Separation of sperm based on rheotaxis mechanism using microfluidic device

Abstract Background Assisted reproductive technologies (ARTs) face a significant hurdle in efficiently selecting the most capable sperm population from a semen sample. In this study, we have developed an innovative microfluidic device designed to utilize rheotaxis for highly efficient sperm sorting. This novel approach allows for the effective selection of high-quality sperm populations compared to other conventional methods. Method 30 normal samples from couples undergoing ICSI cycle were included in the study. The samples were analyzed and examined in the andrology unit of the Infertility Center at Fatemieh Hospital in Hamedan. Each sample were split into three distinct groups: Group 1: initial sample (Control), Group 2: Direct Swim-Up sperm selection (DSU), and Group 3: Sperm selection with rheotaxis. We used a syringe pump connected to the microfluidic device to create optimal flow in the device.
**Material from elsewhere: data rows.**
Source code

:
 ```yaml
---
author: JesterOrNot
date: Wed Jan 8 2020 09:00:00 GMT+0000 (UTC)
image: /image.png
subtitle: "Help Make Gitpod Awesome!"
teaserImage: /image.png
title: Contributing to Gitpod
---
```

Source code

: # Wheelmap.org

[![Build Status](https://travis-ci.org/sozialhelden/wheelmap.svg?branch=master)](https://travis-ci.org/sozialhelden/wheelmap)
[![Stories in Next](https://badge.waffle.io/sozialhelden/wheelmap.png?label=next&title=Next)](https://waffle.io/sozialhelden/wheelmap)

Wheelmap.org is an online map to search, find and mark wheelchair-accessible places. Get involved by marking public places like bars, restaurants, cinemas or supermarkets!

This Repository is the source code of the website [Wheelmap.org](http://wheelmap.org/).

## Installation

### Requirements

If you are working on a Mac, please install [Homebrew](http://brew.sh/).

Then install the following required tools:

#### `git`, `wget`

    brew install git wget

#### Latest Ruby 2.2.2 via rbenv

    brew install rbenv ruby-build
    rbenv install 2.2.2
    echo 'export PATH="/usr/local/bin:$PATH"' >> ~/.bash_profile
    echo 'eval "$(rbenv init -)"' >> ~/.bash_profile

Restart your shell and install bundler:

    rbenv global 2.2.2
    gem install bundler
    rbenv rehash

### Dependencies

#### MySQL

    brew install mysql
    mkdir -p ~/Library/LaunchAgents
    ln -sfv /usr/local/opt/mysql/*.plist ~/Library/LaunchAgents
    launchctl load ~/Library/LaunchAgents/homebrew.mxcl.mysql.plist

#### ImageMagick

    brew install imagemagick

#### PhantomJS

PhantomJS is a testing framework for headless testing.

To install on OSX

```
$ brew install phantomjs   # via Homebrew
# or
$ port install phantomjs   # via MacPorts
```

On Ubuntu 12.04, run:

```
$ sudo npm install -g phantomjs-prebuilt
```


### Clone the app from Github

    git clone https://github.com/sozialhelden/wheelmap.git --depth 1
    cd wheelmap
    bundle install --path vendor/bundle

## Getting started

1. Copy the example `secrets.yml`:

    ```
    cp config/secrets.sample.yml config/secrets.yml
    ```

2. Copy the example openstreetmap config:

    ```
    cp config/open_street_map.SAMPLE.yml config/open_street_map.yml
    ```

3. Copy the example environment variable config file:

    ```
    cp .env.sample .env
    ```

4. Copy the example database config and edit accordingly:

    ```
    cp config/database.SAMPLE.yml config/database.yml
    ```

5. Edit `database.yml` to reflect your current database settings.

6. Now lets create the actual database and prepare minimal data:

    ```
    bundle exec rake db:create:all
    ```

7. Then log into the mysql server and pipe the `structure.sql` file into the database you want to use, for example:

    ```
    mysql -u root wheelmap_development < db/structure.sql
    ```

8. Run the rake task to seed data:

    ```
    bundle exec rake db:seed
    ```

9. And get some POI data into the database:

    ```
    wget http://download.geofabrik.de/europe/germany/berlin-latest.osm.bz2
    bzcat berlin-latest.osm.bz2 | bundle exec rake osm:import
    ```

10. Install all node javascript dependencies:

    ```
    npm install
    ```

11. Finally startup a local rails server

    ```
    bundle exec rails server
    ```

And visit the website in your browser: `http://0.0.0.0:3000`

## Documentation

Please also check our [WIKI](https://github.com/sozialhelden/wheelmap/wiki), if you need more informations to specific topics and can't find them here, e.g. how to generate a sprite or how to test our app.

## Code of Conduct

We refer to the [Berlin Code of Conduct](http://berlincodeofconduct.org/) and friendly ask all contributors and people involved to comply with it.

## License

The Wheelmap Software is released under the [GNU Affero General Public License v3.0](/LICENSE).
The spermatozoa underwent evaluation for concentration, motility, and morphology, mitochondrial membrane potential (MMP), and sperm DNA fragmentation index (DFI). A one-way ANOVA followed by a Student's t-test was conducted to ascertain the statistical significance of observed differences. Results Concentration (7.46 ± 2.84 vs. 56.67 ± 18.27; p < 0.0001) and DNA fragmentation (2.93 ± 2.70 vs. 21.13 ± 5.27; p < 0.0001) after selection in the rheotaxis microfluidic device were significantly lower than control group. The progressive motility (98.10 ± 2.41% vs. 44.13 ± 7.06%, p < 0.0001), normal morphology (8.36 ± 1.47% vs. 5.20 ± 1.15, p < 0.0001), MMP (99.63 ± 0.71% vs. 81.13 ± 9.19%, p < 0.0001), in the rheotaxis microfluidic device experienced a noteworthy rise in comparison to the control group. Conclusion our study demonstrates the effectiveness of the rheotaxis-based microfluidic device in selecting a high-quality sperm population, showcasing improved motility, morphology, mitochondrial membrane potential, and reduced DNA fragmentation. This advancement holds promise for enhancing assisted reproductive technologies.